War of words over alleged Firefox vulnerability

War of words over alleged Firefox vulnerability

Summary: Researcher Ronald van den Heetkamp claimed that he had found a Firefox flaw just a few hours after Mozilla released its 2.0.

TOPICS: Security, Browser

Researcher Ronald van den Heetkamp claimed that he had found a Firefox flaw just a few hours after Mozilla released its update that patched a series of vulnerabilities. Mike Shaver, a Mozilla security staffer, begged to differ and said van den Heetkamp is dead wrong.
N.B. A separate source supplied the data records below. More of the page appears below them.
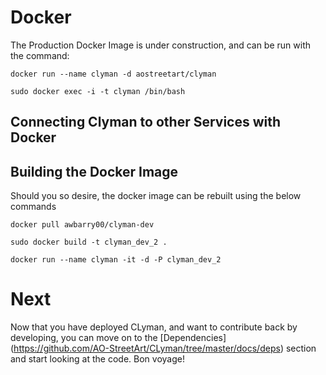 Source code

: # Docker

The Production Docker Image is under construction, and can be run with the command:

`docker run --name clyman -d aostreetart/clyman`

`sudo docker exec -i -t clyman /bin/bash`

## Connecting Clyman to other Services with Docker



## Building the Docker Image

Should you so desire, the docker image can be rebuilt using the below commands

`docker pull awbarry00/clyman-dev`

`sudo docker build -t clyman_dev_2 .`

`docker run --name clyman -it -d -P clyman_dev_2`

# Next
Now that you have deployed CLyman, and want to contribute back by developing, you can move on to the [Dependencies] (https://github.com/AO-StreetArt/CLyman/tree/master/docs/deps) section and start looking at the code.  Bon voyage!

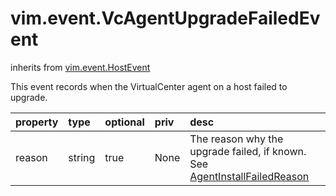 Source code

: vim.event.VcAgentUpgradeFailedEvent
===================================
inherits from [vim.event.HostEvent](docs/vim.event.HostEvent.md)


This event records when the VirtualCenter agent on a host failed to upgrade.

| property | type | optional | priv | desc |
|:---------|:-----|:---------|:-----|:-----|
| reason | string | true | None | The reason why the upgrade failed, if known.  See <a href="vim.fault.AgentInstallFailed.Reason.md">AgentInstallFailedReason</a> |


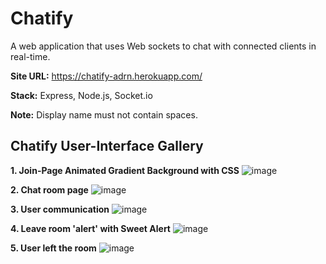 # Chatify

A web application that uses Web sockets to chat with connected clients in real-time.

**Site URL:** https://chatify-adrn.herokuapp.com/

**Stack:** Express, Node.js, Socket.io

**Note:** Display name must not contain spaces.


## Chatify User-Interface Gallery

**1. Join-Page Animated Gradient Background with CSS**
![image](https://user-images.githubusercontent.com/97419269/158059450-afee3f62-7e6e-4ba3-91ea-d4fd95ffdda0.png)

**2. Chat room page**
![image](https://user-images.githubusercontent.com/97419269/158059563-0f6c4f21-5a9a-41be-aff6-38e95cbbe9f5.png)

**3. User communication**
![image](https://user-images.githubusercontent.com/97419269/158060029-2d4a404b-1b3f-4a2e-999f-fdbebde545eb.png)

**4. Leave room 'alert' with Sweet Alert**
![image](https://user-images.githubusercontent.com/97419269/158060080-7a325a20-a408-4851-bb84-87c1539261d3.png)

**5. User left the room**
![image](https://user-images.githubusercontent.com/97419269/158060123-addac254-3b72-4067-b7f3-dfa7836bdcf8.png)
On Friday, van den Heetkamp predicted Firefox would release to fix his latest discovery.  Van den Heetkamp said that he discovered "another information leak" and talked up the fact his find came just hours after the latest Firefox update.

He wrote on his blog:

Because directory traversal through plugins is all nice and such, we don't need it. We can trick Firefox itself in traversing directories back. I found another information leak that is very serious because we are able to read out all preferences set in Firefox, or just open or include about every file stored in the Mozilla program files directory, and this without any mandatory settings or plugins.
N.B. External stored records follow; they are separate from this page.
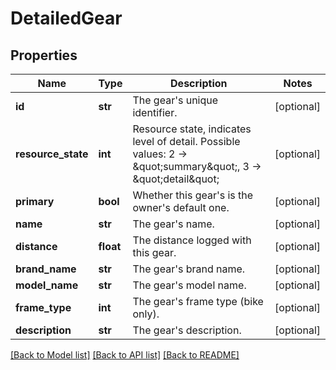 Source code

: # DetailedGear

## Properties
Name | Type | Description | Notes
------------ | ------------- | ------------- | -------------
**id** | **str** | The gear&#39;s unique identifier. | [optional] 
**resource_state** | **int** | Resource state, indicates level of detail. Possible values: 2 -&gt; \&quot;summary\&quot;, 3 -&gt; \&quot;detail\&quot; | [optional] 
**primary** | **bool** | Whether this gear&#39;s is the owner&#39;s default one. | [optional] 
**name** | **str** | The gear&#39;s name. | [optional] 
**distance** | **float** | The distance logged with this gear. | [optional] 
**brand_name** | **str** | The gear&#39;s brand name. | [optional] 
**model_name** | **str** | The gear&#39;s model name. | [optional] 
**frame_type** | **int** | The gear&#39;s frame type (bike only). | [optional] 
**description** | **str** | The gear&#39;s description. | [optional] 

[[Back to Model list]](../README.md#documentation-for-models) [[Back to API list]](../README.md#documentation-for-api-endpoints) [[Back to README]](../README.md)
In the vulnerability we make use of the 'view-source:' scheme that allows us to source out the 'resource:' scheme. With it, we can view the source of any file located in the 'resource:///' directory, which translates back to: file:///C:/Program Files/Mozilla Firefox/. Then we only include the file inside it and it becomes available to a new page's DOM, and so we are able to read all settings.

Van den Heetkamp acknowledged that his discovery is a proof of concept.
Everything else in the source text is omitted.